With Hammon likely out of the running for the position, Stricklin will now have to work down a list that reportedly had Hammon at the top of it. His most logical second choice would be Schaefer, whom Stricklin tweeted his congratulations for making the Final Four (and called a “good friend”) on Sunday, but Only Gators’ Adam Silverstein reported last week that Schaefer and Kentucky head coach Matthew Mitchell are not candidates for the job.
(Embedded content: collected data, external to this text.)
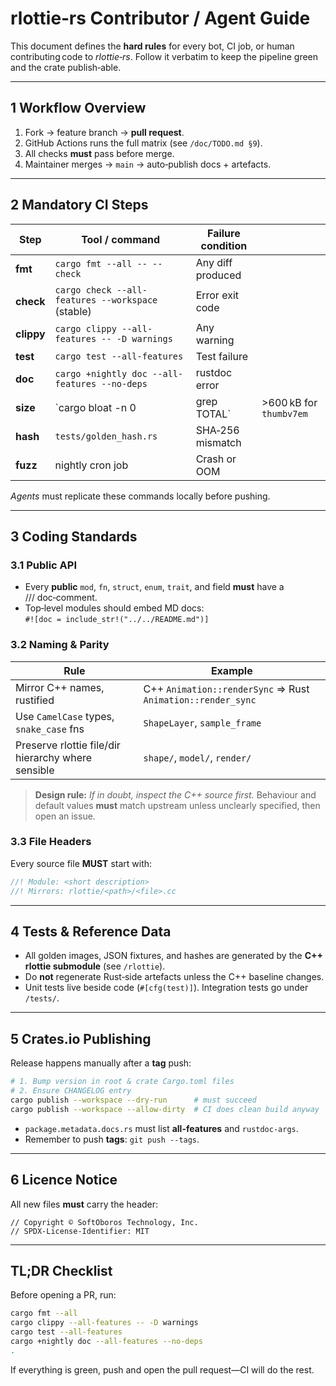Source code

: # rlottie‑rs Contributor / Agent Guide

This document defines the **hard rules** for every bot, CI job, or human contributing code to *rlottie‑rs*. Follow it verbatim to keep the pipeline green and the crate publish‑able.

---

## 1 Workflow Overview

1. Fork → feature branch → **pull request**.
2. GitHub Actions runs the full matrix (see `/doc/TODO.md §9`).
3. All checks **must** pass before merge.
4. Maintainer merges → `main` → auto‑publish docs + artefacts.

---

## 2 Mandatory CI Steps

| Step       | Tool / command                                    | Failure condition |                         |
| ---------- | ------------------------------------------------- | ----------------- | ----------------------- |
| **fmt**    | `cargo fmt --all -- --check`                      | Any diff produced |                         |
| **check**  | `cargo check --all-features --workspace` (stable) | Error exit code   |                         |
| **clippy** | `cargo clippy --all-features -- -D warnings`      | Any warning       |                         |
| **test**   | `cargo test --all-features`                       | Test failure      |                         |
| **doc**    | `cargo +nightly doc --all-features --no-deps`     | rustdoc error     |                         |
| **size**   | \`cargo bloat -n 0                                | grep TOTAL\`      | >600 kB for `thumbv7em` |
| **hash**   | `tests/golden_hash.rs`                            | SHA‑256 mismatch  |                         |
| **fuzz**   | nightly cron job                                  | Crash or OOM      |                         |

*Agents* must replicate these commands locally before pushing.

---

## 3 Coding Standards

### 3.1 Public API

- Every **public** `mod`, `fn`, `struct`, `enum`, `trait`, and field **must** have a /// doc‑comment.
- Top‑level modules should embed MD docs:\
  `#![doc = include_str!("../../README.md")]`

### 3.2 Naming & Parity

| Rule                                               | Example                                                     |
| -------------------------------------------------- | ----------------------------------------------------------- |
| Mirror C++ names, rustified                        | C++ `Animation::renderSync` ⇒ Rust `Animation::render_sync` |
| Use `CamelCase` types, `snake_case` fns            | `ShapeLayer`, `sample_frame`                                |
| Preserve rlottie file/dir hierarchy where sensible | `shape/`, `model/`, `render/`                               |

> **Design rule:** *If in doubt, inspect the C++ source first.*  Behaviour and default values **must** match upstream unless unclearly specified, then open an issue.

### 3.3 File Headers

Every source file **MUST** start with:

```rust
//! Module: <short description>
//! Mirrors: rlottie/<path>/<file>.cc
```

---

## 4 Tests & Reference Data

- All golden images, JSON fixtures, and hashes are generated by the **C++ rlottie submodule** (see `/rlottie`).
- Do **not** regenerate Rust‑side artefacts unless the C++ baseline changes.
- Unit tests live beside code (`#[cfg(test)]`).  Integration tests go under `/tests/`.

---

## 5 Crates.io Publishing

Release happens manually after a **tag** push:

```bash
# 1. Bump version in root & crate Cargo.toml files
# 2. Ensure CHANGELOG entry
cargo publish --workspace --dry-run      # must succeed
cargo publish --workspace --allow-dirty  # CI does clean build anyway
```

- `package.metadata.docs.rs` must list **all-features** and `rustdoc-args`.
- Remember to push **tags**: `git push --tags`.

---

## 6 Licence Notice

All new files **must** carry the header:

```text
// Copyright © SoftOboros Technology, Inc.
// SPDX‑License‑Identifier: MIT
```

---

## TL;DR Checklist

Before opening a PR, run:

```bash
cargo fmt --all
cargo clippy --all-features -- -D warnings
cargo test --all-features
cargo +nightly doc --all-features --no-deps
.
```

If everything is green, push and open the pull request—CI will do the rest.

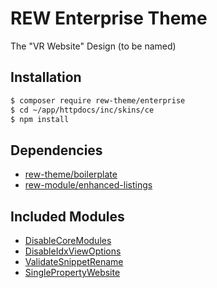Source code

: # REW Enterprise Theme
The "VR Website" Design (to be named)

## Installation
```bash
$ composer require rew-theme/enterprise
$ cd ~/app/httpdocs/inc/skins/ce
$ npm install
```

## Dependencies
 - [rew-theme/boilerplate](https://packagist.rewhosting.com/packages/rew-theme/boilerplate)
 - [rew-module/enhanced-listings](https://packagist.rewhosting.com/packages/rew-module/enhanced-listings)

## Included Modules

 - [DisableCoreModules](src/Module/DisableCoreModules/README.md)
 - [DisableIdxViewOptions](src/Module/DisableIdxViewOptions/README.md)
 - [ValidateSnippetRename](src/Module/ValidateSnippetRename/README.md)
 - [SinglePropertyWebsite](src/Module/SinglePropertyWebsite/README.md)
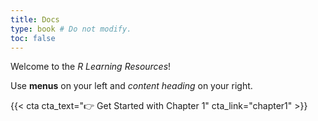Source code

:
 ```yaml
---
title: Docs
type: book # Do not modify.
toc: false
---
```


Welcome to the _R Learning Resources_!

Use **menus** on your left and *content heading* on your right.

{{< cta cta_text="👉 Get Started with Chapter 1" cta_link="chapter1" >}}
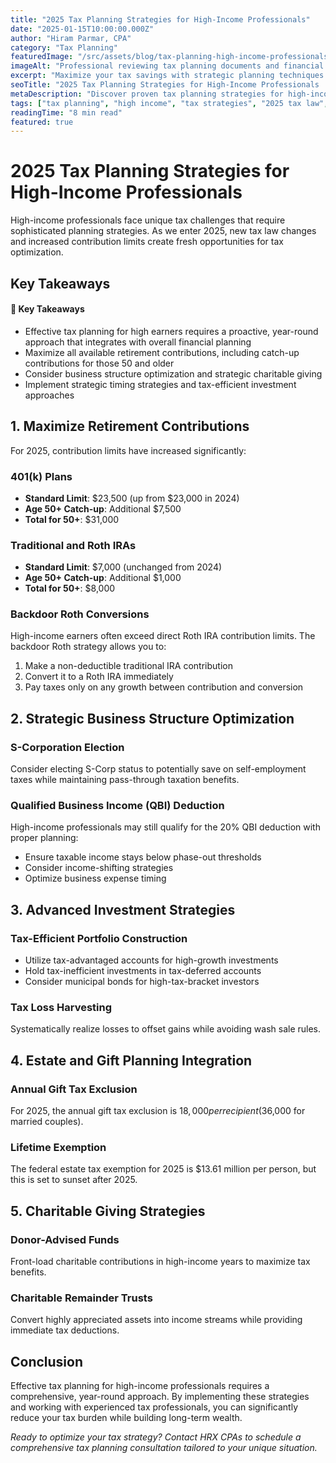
 ```yaml
---
title: "2025 Tax Planning Strategies for High-Income Professionals"
date: "2025-01-15T10:00:00.000Z"
author: "Hiram Parmar, CPA"
category: "Tax Planning"
featuredImage: "/src/assets/blog/tax-planning-high-income-professionals.jpg"
imageAlt: "Professional reviewing tax planning documents and financial charts"
excerpt: "Maximize your tax savings with strategic planning techniques specifically designed for executives, entrepreneurs, and high-earning professionals in 2025."
seoTitle: "2025 Tax Planning Strategies for High-Income Professionals | HRX CPAs"
metaDescription: "Discover proven tax planning strategies for high-income professionals in 2025. Expert CPA advice on maximizing deductions, retirement contributions, and tax-efficient investments."
tags: ["tax planning", "high income", "tax strategies", "2025 tax law", "executive compensation"]
readingTime: "8 min read"
featured: true
---
```


# 2025 Tax Planning Strategies for High-Income Professionals

High-income professionals face unique tax challenges that require sophisticated planning strategies. As we enter 2025, new tax law changes and increased contribution limits create fresh opportunities for tax optimization.

## Key Takeaways

<div class="highlight-box">
<h4>🎯 Key Takeaways</h4>
<ul>
<li>Effective tax planning for high earners requires a proactive, year-round approach that integrates with overall financial planning</li>
<li>Maximize all available retirement contributions, including catch-up contributions for those 50 and older</li>
<li>Consider business structure optimization and strategic charitable giving</li>
<li>Implement strategic timing strategies and tax-efficient investment approaches</li>
</ul>
</div>

## 1. Maximize Retirement Contributions

For 2025, contribution limits have increased significantly:

### 401(k) Plans
- **Standard Limit**: $23,500 (up from $23,000 in 2024)
- **Age 50+ Catch-up**: Additional $7,500
- **Total for 50+**: $31,000

### Traditional and Roth IRAs
- **Standard Limit**: $7,000 (unchanged from 2024)
- **Age 50+ Catch-up**: Additional $1,000
- **Total for 50+**: $8,000

### Backdoor Roth Conversions
High-income earners often exceed direct Roth IRA contribution limits. The backdoor Roth strategy allows you to:
1. Make a non-deductible traditional IRA contribution
2. Convert it to a Roth IRA immediately
3. Pay taxes only on any growth between contribution and conversion

## 2. Strategic Business Structure Optimization

### S-Corporation Election
Consider electing S-Corp status to potentially save on self-employment taxes while maintaining pass-through taxation benefits.

### Qualified Business Income (QBI) Deduction
High-income professionals may still qualify for the 20% QBI deduction with proper planning:
- Ensure taxable income stays below phase-out thresholds
- Consider income-shifting strategies
- Optimize business expense timing

## 3. Advanced Investment Strategies

### Tax-Efficient Portfolio Construction
- Utilize tax-advantaged accounts for high-growth investments
- Hold tax-inefficient investments in tax-deferred accounts
- Consider municipal bonds for high-tax-bracket investors

### Tax Loss Harvesting
Systematically realize losses to offset gains while avoiding wash sale rules.

## 4. Estate and Gift Planning Integration

### Annual Gift Tax Exclusion
For 2025, the annual gift tax exclusion is $18,000 per recipient ($36,000 for married couples).

### Lifetime Exemption
The federal estate tax exemption for 2025 is $13.61 million per person, but this is set to sunset after 2025.

## 5. Charitable Giving Strategies

### Donor-Advised Funds
Front-load charitable contributions in high-income years to maximize tax benefits.

### Charitable Remainder Trusts
Convert highly appreciated assets into income streams while providing immediate tax deductions.

## Conclusion

Effective tax planning for high-income professionals requires a comprehensive, year-round approach. By implementing these strategies and working with experienced tax professionals, you can significantly reduce your tax burden while building long-term wealth.

*Ready to optimize your tax strategy? Contact HRX CPAs to schedule a comprehensive tax planning consultation tailored to your unique situation.*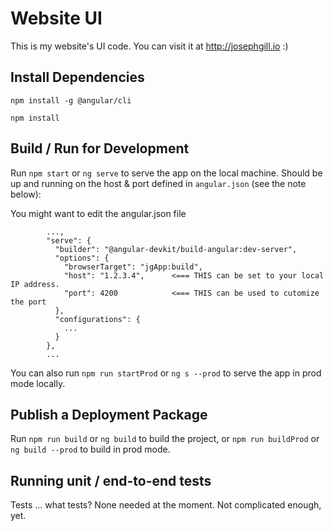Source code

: # Website UI

This is my website's UI code. You can visit it at http://josephgill.io :)

## Install Dependencies 

`npm install -g @angular/cli`

`npm install`

## Build / Run for Development

Run `npm start` or `ng serve` to serve the app on the local machine.
Should be up and running on the host & port defined in `angular.json` (see the note below):

You might want to edit the angular.json file
```
        ...,
        "serve": {
          "builder": "@angular-devkit/build-angular:dev-server",
          "options": {
            "browserTarget": "jgApp:build",
            "host": "1.2.3.4",      <=== THIS can be set to your local IP address.
            "port": 4200            <=== THIS can be used to cutomize the port
          },
          "configurations": {
            ...
          }
        },
        ...
```
You can also run `npm run startProd` or `ng s --prod` to serve the app in prod mode locally.

## Publish a Deployment Package

Run `npm run build` or `ng build` to build the project, or `npm run buildProd` or `ng build --prod` to build in prod mode.

## Running unit / end-to-end tests

Tests ... what tests? 
None needed at the moment. Not complicated enough, yet.
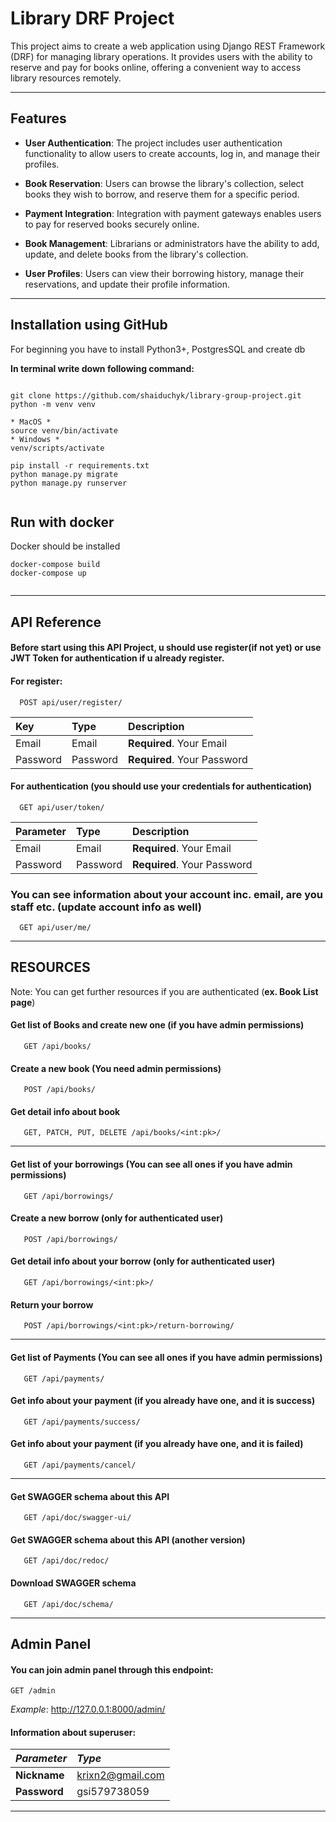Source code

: # Library DRF Project

This project aims to create a web application using Django REST Framework (DRF) for managing library operations. It provides users with the ability to reserve and pay for books online, offering a convenient way to access library resources remotely.

---

## Features

- **User Authentication**: 
  The project includes user authentication functionality to allow users to create accounts, log in, and manage their profiles.

- **Book Reservation**: 
  Users can browse the library's collection, select books they wish to borrow, and reserve them for a specific period.

- **Payment Integration**: 
  Integration with payment gateways enables users to pay for reserved books securely online.

- **Book Management**: 
  Librarians or administrators have the ability to add, update, and delete books from the library's collection.

- **User Profiles**: 
  Users can view their borrowing history, manage their reservations, and update their profile information.

-------------------------------------------------------------------------------------

## Installation using GitHub
 
For beginning you have to install Python3+, PostgresSQL and create db
 
**In terminal write down following command:**

```shell

git clone https://github.com/shaiduchyk/library-group-project.git
python -m venv venv

* MacOS *
source venv/bin/activate
* Windows *
venv/scripts/activate

pip install -r requirements.txt
python manage.py migrate
python manage.py runserver
 
```
## Run with docker
 
Docker should be installed
```shell
docker-compose build
docker-compose up
 
```

-------------------------------------------------------------------------------------

## API Reference

#### Before start using this API Project, u should use register(if not yet) or use JWT Token for authentication if u already register.

#### For register:

```http
  POST api/user/register/
```

| Key | Type     | Description                |
| :-------- | :------- | :------------------------- |
| Email | Email | **Required**. Your Email |
| Password | Password | **Required**. Your Password |

#### For authentication (you should use your credentials for authentication)

```http
  GET api/user/token/
```

| Parameter | Type     | Description                       |
| :-------- | :------- | :-------------------------------- |
| Email    | Email | **Required**. Your Email |
| Password    | Password | **Required**. Your Password |

### You can see information about your account inc. email, are you staff etc. (update account info as well)


```http
  GET api/user/me/
```

------------------------------------------------------------------------------------

## RESOURCES

Note: You can get further resources if you are authenticated (**ex. Book List page**)
 
#### Get list of Books and create new one (if you have admin permissions)

```http
   GET /api/books/
```

#### Create a new book (You need admin permissions) 

```http
   POST /api/books/ 
```

#### Get detail info about book

```http
   GET, PATCH, PUT, DELETE /api/books/<int:pk>/
```
---------------------------------------------------------------------------------------
#### Get list of your borrowings (You can see all ones if you have admin permissions)

```http
   GET /api/borrowings/
```

#### Create a new borrow (only for authenticated user)

```http
   POST /api/borrowings/
```

#### Get detail info about your borrow (only for authenticated user)

```http
   GET /api/borrowings/<int:pk>/
```

#### Return your borrow 

```http
   POST /api/borrowings/<int:pk>/return-borrowing/
```
---------------------------------------------------------------------------------------

#### Get list of Payments (You can see all ones if you have admin permissions)

```http
   GET /api/payments/
```
#### Get info about your payment (if you already have one, and it is success)

```http
   GET /api/payments/success/
```

#### Get info about your payment (if you already have one, and it is failed)

```http
   GET /api/payments/cancel/
```
---------------------------------------------------------------------------------------

#### Get SWAGGER schema about this API

```http
   GET /api/doc/swagger-ui/
```

#### Get SWAGGER schema about this API (another version)

```http
   GET /api/doc/redoc/
```

#### Download SWAGGER schema

```http
   GET /api/doc/schema/
```

----------------------------------------------------------------------------------
## Admin Panel

#### You can join admin panel through this endpoint:

```http
GET /admin
```
*Example*: http://127.0.0.1:8000/admin/

#### Information about superuser:


| *Parameter* | *Type*           | 
| :-------- |:-----------------|
| **Nickname**   | krixn2@gmail.com |
| **Password**    | gsi579738059     |
----------------------------------------------------------------------------------
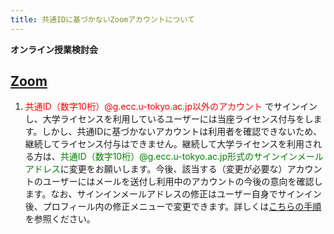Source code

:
 ```yaml
---
title: 共通IDに基づかないZoomアカウントについて
---
```

**オンライン授業検討会**

## [Zoom](https://utelecon.github.io/zoom/)

1. <span style="color: red;">共通ID（数字10桁）@g.ecc.u-tokyo.ac.jp以外のアカウント</span> でサインインし、大学ライセンスを利用しているユーザーには当座ライセンス付与をします。しかし、共通IDに基づかないアカウントは利用者を確認できないため、継続してライセンス付与はできません。継続して大学ライセンスを利用される方は、<span style="color: green;">共通ID（数字10桁）@g.ecc.u-tokyo.ac.jp形式のサインインメールアドレス</span>に変更をお願いします。今後、該当する（変更が必要な）アカウントのユーザーにはメールを送付し利用中のアカウントの今後の意向を確認します。なお、サインインメールアドレスの修正はユーザー自身でサインイン後、プロフィール内の修正メニューで変更できます。詳しくは[こちらの手順](zoom-address)を参照ください。

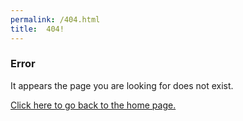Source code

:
 ```yaml
---
permalink: /404.html
title:  404!
---
```


### Error ###

It appears the page you are looking for does not exist.

[Click here to go back to the home page.](/index)
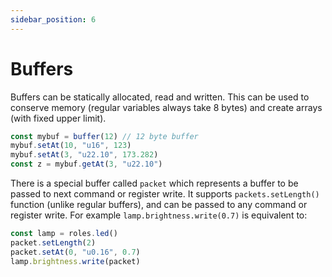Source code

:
 ```yaml
---
sidebar_position: 6
---
```

# Buffers

Buffers can be statically allocated, read and written.
This can be used to conserve memory (regular variables always take 8 bytes)
and create arrays (with fixed upper limit).

```ts
const mybuf = buffer(12) // 12 byte buffer
mybuf.setAt(10, "u16", 123)
mybuf.setAt(3, "u22.10", 173.282)
const z = mybuf.getAt(3, "u22.10")
```

There is a special buffer called `packet` which represents a buffer to be passed to next
command or register write.
It supports `packets.setLength()` function (unlike regular buffers),
and can be passed to any command or register write.
For example `lamp.brightness.write(0.7)` is equivalent to:

```ts
const lamp = roles.led()
packet.setLength(2)
packet.setAt(0, "u0.16", 0.7)
lamp.brightness.write(packet)
```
And while women’s basketball is arguably the lowest-profile of Florida’s more than a dozen varsity programs — it’s the only Gators program without a conference championship, and by far the least successful of the seven without a national title — Stricklin’s attempt to hire a well-known NBA assistant that has now arguably backfired, with Florida’s financial commitment or lack thereof being cited as a reason Hammon turned the Gators down.

It’s certainly very much possible that Stricklin will hire a very good coach to replace Butler, and almost a lock that he will now hire someone with more experience at the collegiate level than Hammon. But Hammon was a more exciting and outstanding candidate than virtually any other candidate could be, and would have drawn in casual fans — and national curiosity — in a way that other coaches will struggle to do.

Yet Stricklin nailed his only women’s basketball hire to date. He found gold with Schaefer, a Texas A&M assistant at the time of his hiring who had posted just one winning season as the head coach at Sam Houston State in the early 1990s, as the Bulldogs have improved every year under his leadership, going from no postseason play to the Women’s NIT to an NCAA Tournament win to the Sweet Sixteen to the Final Four — the program’s first — over the last five years.

There’s reason to be frustrated by Florida’s failure to reel in Hammon, yes, but Stricklin may well have other lines to cast — and he could yet get a big fish in the boat.